While traveling abroad, I’m always surprised by the comments I get when I tell people I’m from the US. People often have an image of us … all of us … living it up like Donald Trump and living out our champagne wishes and caviar dreams in the most decadent way that only Hollywood can conjure up.
Even the so-called reality based TV shows hardly display the poverty and the desolate economic and financial situation that far too many Americans face today, and I doubt that there will ever be a TV show called, “Desolate Lives” based on 3.5 million homeless citizens in this country, as that isn’t an image that is marketable or the media want to sell to the rest of the world.
Sadly, there are too many Americans who are left out of this picture perfect illusion of the way the rest of world sees us, and none that has been isolated from this image more so than the 2.5 million Native Americans (American Indians).
It’s no secret that the history of the United States is marred by tragedy and injustice when it comes the treatments of the Native Americans, and too often deprivation and suffering within Native American communities has been met with sentiment that shocks the conscience … but the statistics are startling.
According to the U.S. Census Bureau, one in every four (25.3 percent) Native Americans lives in poverty and nearly a third (29.9 percent) are without health insurance coverage.
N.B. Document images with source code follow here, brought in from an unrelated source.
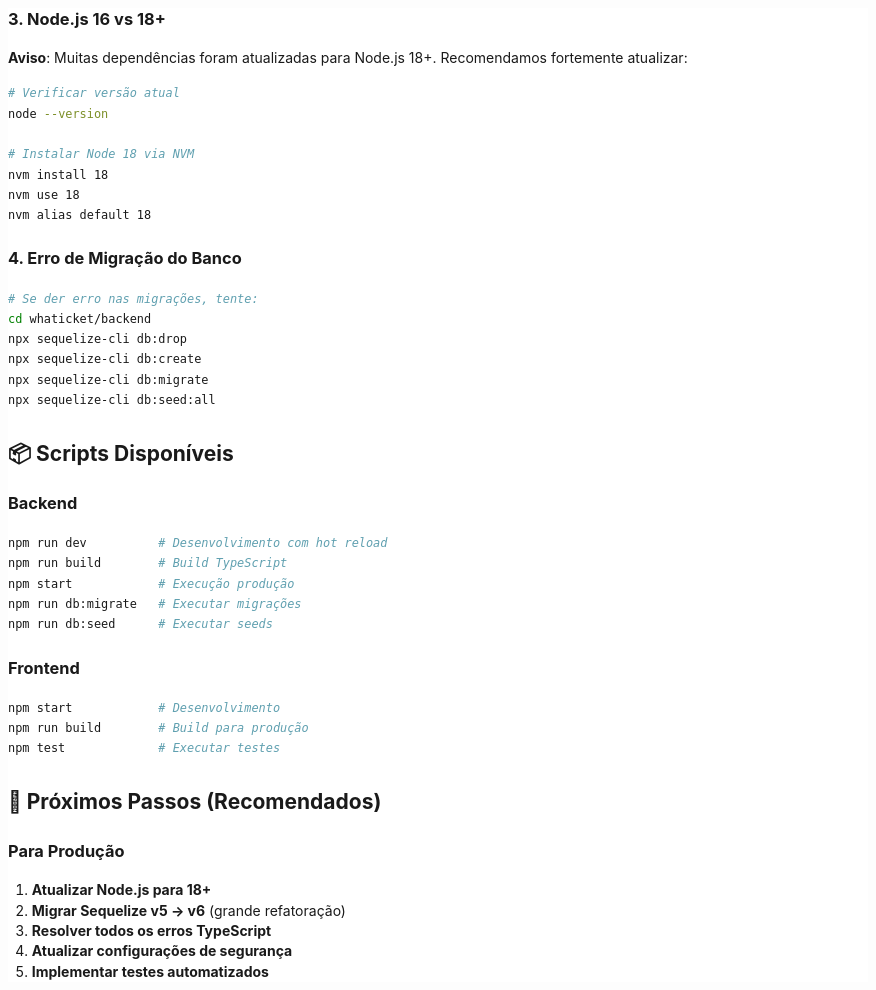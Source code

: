 ### 3. Node.js 16 vs 18+
**Aviso**: Muitas dependências foram atualizadas para Node.js 18+. Recomendamos fortemente atualizar:

```bash
# Verificar versão atual
node --version

# Instalar Node 18 via NVM
nvm install 18
nvm use 18
nvm alias default 18
```

### 4. Erro de Migração do Banco
```bash
# Se der erro nas migrações, tente:
cd whaticket/backend
npx sequelize-cli db:drop
npx sequelize-cli db:create
npx sequelize-cli db:migrate
npx sequelize-cli db:seed:all
```

## 📦 Scripts Disponíveis

### Backend
```bash
npm run dev          # Desenvolvimento com hot reload
npm run build        # Build TypeScript
npm start            # Execução produção
npm run db:migrate   # Executar migrações
npm run db:seed      # Executar seeds
```

### Frontend
```bash
npm start            # Desenvolvimento
npm run build        # Build para produção
npm test             # Executar testes
```

## 🔧 Próximos Passos (Recomendados)

### Para Produção
1. **Atualizar Node.js para 18+**
2. **Migrar Sequelize v5 → v6** (grande refatoração)
3. **Resolver todos os erros TypeScript**
4. **Atualizar configurações de segurança**
5. **Implementar testes automatizados**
More shockingly, the median age among Native Americans are 30 in comparison to 37 for population as a whole, and only nearly 12% of Native American deaths are alcohol-related, which includes traffic accidents and alcoholic liver disease, which are the most frequent alcohol-related deaths, along with homicide and suicide.(1)
Native American reservations are among the poorest areas in the country, and in a geographically desolate areas such as the Blackfoot Reservation in Montana, the annual unemployment rate is as high as 69 percent. For most tribes, their remotely placed homes and communities frequently stifle viable economic activity, and this disturbing result is particularly harsh when we recognize that Native Americans witnessed their geography chosen for them by those who sought to terminate them as a people.(2)
It’s time that our government and we as a nation need to recognized our responsibility toward eradicating the extreme poverty that exist in America, especially among the Native American community. We do not need to travel to a developing or underdeveloped country to find desolate conditions. It’s here, in America … in our own backyard.